The method of the first aspect of the invention differs, in a characteristic manner, from the prior art methods, in that it comprises, in addition to a local modelling of foreground, background and shadow classes carried out by said cost functions, exploiting the spatial structure of content of at least said image in a local as well as more global manner; this is done such that local spatial structure is exploited by estimating pixels' costs as an average over homogeneous colour regions, and global spatial structure is exploited by the use of a regularization optimization algorithm.

For an embodiment, the method of the invention comprises applying a logarithm operation to the probability expressions obtained according to a Bayesian formulation in order to derive additive costs.

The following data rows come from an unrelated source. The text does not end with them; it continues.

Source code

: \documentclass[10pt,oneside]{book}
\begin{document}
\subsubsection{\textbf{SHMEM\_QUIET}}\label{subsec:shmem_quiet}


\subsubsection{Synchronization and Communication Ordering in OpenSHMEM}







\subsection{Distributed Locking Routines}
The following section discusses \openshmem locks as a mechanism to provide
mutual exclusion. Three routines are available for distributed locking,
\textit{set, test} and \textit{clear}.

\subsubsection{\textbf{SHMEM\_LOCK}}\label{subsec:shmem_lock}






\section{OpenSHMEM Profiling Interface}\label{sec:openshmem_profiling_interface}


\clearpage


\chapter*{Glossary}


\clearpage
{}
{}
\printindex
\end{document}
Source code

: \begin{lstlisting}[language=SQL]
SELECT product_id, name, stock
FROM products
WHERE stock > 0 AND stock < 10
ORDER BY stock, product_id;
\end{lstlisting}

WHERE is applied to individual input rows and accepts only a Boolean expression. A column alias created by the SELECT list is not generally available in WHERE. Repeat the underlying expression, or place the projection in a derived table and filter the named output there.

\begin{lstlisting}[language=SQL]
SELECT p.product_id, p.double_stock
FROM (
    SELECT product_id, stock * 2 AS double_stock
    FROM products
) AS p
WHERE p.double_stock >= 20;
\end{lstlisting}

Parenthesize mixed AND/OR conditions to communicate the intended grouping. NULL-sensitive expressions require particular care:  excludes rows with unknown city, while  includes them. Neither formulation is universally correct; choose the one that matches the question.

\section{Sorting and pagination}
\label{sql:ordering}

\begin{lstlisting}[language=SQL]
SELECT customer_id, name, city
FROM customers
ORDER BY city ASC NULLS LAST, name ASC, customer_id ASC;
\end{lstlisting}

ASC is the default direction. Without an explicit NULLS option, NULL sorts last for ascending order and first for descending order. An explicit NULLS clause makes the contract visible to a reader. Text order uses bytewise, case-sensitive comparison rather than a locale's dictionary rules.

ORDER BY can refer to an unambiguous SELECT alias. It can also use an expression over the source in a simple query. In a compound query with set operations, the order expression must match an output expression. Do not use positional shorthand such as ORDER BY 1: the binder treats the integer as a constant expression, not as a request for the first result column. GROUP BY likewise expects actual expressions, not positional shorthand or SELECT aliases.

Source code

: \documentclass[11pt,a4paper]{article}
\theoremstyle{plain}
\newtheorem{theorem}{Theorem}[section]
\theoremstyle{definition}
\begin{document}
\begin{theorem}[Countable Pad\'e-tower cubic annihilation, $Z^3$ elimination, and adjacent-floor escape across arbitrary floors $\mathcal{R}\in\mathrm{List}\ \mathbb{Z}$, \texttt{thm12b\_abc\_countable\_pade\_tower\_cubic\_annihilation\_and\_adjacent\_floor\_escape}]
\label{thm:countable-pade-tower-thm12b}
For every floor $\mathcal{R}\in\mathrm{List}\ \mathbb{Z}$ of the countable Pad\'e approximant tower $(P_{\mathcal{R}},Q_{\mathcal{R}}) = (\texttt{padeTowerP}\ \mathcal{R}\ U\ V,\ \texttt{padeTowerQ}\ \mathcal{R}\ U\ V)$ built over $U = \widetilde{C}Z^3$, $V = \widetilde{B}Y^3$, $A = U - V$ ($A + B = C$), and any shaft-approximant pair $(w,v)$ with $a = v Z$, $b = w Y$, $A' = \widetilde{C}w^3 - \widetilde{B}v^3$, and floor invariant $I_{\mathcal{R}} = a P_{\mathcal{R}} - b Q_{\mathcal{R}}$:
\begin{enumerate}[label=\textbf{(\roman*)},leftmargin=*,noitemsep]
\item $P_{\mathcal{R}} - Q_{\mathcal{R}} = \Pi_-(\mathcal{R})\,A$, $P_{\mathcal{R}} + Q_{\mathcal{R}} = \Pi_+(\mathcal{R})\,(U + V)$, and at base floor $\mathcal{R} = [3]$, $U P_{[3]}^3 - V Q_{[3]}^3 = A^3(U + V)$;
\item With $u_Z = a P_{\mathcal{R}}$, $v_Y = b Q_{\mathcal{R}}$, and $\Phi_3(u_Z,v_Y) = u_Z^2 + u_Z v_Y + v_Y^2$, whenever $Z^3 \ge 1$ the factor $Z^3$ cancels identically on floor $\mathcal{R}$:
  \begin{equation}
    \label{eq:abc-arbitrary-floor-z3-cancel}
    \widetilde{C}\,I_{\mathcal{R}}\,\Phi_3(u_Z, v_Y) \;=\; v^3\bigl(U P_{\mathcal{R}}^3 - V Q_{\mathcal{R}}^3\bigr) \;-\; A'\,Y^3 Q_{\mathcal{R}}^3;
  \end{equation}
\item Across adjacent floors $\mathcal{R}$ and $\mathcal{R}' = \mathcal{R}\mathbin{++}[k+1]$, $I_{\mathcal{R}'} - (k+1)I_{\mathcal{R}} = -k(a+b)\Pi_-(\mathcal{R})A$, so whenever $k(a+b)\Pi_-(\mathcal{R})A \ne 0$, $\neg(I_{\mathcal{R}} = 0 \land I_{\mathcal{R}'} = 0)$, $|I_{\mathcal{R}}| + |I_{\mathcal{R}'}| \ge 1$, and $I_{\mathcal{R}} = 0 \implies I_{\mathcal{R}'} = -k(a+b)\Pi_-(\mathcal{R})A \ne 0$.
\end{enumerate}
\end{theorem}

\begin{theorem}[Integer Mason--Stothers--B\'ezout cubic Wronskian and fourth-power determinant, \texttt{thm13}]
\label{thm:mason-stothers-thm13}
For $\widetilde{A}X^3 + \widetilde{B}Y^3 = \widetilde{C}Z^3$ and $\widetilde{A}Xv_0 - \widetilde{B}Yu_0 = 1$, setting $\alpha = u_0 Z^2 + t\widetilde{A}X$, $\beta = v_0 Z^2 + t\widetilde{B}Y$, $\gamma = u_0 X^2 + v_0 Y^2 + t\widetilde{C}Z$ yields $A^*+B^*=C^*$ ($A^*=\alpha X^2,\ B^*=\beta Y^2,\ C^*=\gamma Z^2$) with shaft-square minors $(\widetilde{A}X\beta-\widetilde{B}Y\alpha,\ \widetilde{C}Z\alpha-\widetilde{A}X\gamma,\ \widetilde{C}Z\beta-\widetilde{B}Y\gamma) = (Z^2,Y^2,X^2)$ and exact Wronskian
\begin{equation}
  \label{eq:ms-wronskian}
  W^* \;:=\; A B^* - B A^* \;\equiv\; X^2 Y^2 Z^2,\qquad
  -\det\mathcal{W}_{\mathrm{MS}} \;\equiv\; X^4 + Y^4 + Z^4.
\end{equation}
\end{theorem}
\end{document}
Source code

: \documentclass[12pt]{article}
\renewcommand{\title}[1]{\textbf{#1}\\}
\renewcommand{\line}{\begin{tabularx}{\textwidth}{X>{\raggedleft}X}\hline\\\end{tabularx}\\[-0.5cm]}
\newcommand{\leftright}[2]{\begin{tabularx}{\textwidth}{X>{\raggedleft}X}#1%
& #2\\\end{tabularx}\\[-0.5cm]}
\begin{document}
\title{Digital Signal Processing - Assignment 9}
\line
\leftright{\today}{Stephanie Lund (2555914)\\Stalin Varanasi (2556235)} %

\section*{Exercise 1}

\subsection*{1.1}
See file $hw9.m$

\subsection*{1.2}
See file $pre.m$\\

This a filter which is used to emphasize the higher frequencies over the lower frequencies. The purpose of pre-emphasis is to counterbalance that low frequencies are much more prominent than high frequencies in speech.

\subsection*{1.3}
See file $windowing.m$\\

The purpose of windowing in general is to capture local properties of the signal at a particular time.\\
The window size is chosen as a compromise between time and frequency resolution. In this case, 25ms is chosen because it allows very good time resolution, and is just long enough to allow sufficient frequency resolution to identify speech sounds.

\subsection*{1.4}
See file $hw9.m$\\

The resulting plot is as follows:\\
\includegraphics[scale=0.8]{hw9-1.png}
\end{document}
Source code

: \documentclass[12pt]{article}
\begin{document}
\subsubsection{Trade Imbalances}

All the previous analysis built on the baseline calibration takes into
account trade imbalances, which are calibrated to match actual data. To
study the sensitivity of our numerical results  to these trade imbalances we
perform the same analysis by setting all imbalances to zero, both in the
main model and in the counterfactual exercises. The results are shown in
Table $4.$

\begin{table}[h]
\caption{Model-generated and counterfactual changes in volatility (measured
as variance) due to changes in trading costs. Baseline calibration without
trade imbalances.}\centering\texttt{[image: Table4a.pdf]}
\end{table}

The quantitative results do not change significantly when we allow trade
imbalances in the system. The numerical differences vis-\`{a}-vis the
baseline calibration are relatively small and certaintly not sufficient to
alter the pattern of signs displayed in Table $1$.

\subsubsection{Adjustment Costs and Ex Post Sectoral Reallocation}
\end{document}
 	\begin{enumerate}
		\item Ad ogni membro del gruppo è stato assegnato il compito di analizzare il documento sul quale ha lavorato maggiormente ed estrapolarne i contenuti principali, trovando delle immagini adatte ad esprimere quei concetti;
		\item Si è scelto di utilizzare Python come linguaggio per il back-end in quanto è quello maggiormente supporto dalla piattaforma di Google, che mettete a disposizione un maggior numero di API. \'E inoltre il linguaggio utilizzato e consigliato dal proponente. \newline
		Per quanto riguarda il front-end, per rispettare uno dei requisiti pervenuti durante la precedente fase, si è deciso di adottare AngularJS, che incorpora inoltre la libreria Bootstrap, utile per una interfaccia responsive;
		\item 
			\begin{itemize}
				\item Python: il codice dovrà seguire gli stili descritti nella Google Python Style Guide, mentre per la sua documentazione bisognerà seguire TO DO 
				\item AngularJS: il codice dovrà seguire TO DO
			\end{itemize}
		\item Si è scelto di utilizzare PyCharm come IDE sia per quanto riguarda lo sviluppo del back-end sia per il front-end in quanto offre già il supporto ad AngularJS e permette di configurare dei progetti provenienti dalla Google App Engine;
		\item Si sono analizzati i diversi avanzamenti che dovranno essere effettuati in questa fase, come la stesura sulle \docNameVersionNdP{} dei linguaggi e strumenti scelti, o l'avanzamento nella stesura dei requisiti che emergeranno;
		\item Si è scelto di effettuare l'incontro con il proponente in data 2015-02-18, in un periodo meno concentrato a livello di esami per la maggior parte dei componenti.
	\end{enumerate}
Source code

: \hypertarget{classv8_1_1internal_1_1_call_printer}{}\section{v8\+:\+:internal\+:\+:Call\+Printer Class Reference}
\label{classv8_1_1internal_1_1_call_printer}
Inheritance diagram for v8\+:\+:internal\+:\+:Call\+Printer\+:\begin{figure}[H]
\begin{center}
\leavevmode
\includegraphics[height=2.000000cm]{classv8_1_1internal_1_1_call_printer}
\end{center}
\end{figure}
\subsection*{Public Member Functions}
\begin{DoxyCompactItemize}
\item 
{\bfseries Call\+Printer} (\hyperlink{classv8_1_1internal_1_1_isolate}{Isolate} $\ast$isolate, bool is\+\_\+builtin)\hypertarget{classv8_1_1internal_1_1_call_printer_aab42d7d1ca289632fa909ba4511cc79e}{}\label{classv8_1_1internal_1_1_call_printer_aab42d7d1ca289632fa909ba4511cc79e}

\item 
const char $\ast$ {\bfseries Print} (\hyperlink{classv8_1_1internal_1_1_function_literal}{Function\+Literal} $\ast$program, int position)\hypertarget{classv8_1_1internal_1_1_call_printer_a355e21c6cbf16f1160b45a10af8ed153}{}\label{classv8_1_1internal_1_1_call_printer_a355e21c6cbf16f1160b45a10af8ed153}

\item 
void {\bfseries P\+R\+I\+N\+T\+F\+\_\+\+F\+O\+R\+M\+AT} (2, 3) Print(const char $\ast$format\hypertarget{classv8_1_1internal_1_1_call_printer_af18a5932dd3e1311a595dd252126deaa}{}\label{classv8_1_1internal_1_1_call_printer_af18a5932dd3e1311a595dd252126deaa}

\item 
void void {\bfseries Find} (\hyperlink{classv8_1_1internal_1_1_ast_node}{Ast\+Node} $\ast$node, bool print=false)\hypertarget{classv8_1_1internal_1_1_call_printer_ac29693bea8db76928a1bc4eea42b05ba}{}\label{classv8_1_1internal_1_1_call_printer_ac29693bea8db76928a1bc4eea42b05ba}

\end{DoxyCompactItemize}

According to an embodiment, the mentioned estimating of pixels' costs is carried out by the next sequential actions:

i) over-segmenting the image using a homogeneous colour criteria based on a k-means approach;

ii) enforcing a temporal correlation on k-means colour centroids, in order to ensure temporal stability and consistency of homogeneous segments,

iii) computing said cost functions per colour segment; and said global spatial structure is exploited by:

iv) using an optimization algorithm to find the best possible global solution by optimizing costs.

In the next section different embodiments of the method of the first aspect of the invention will be described, including specific cost functions defined according to Bayesian formulations, and more detailed descriptions of said steps i) to iv).

The present invention thus provides a robust, real-time and differential (with respect to the state of the art) method and system for Foreground Segmentation. The two main use case frameworks explained above are two possible use cases of the method and system of the invention, which can be, among other, as an approach used within the experimental immersive 3D Telepresence systems [8, 1], or 3D digitalization of objects or bodies.

As disclosed above, the invention is based on a costs minimization of a set of probability functionals (i.e. foreground, background and shadow) by means, for an embodiment, of Hierarchical Belief Propagation.

For some embodiments, which will be explained in detail in a subsequent section, the method includes outlier reduction by regularization on over-segmented regions. An optimization stage is able to close holes and minimize remaining false positives and negatives. The use of a k-means over-segmentation framework enforcing temporal correlation for colour centroids helps ensure temporal stability between frames. In this work, particular care in the re-design of foreground and background cost functionals has also been taken into account in order to overcome limitations of previous work proposed in the literature. The iterative nature of the approach makes it scalable in complexity, allowing it to increase accuracy and picture size capacity as commercial GPGPUs become faster and/or computational power becomes cheaper in general.

A second aspect of the invention provides a system for real-time images foreground segmentation, comprising one or more cameras, processing means connected to the camera, or cameras, to receive images acquired there by and to process them in order to carry out a real-time images foreground segmentation.

The system of the second aspect of the invention differs from the conventional systems, in a characteristic manner, in that the processing means are intended for carrying out the foreground segmentation by hardware and/or software elements implementing at least part of the actions of the method of the first aspect.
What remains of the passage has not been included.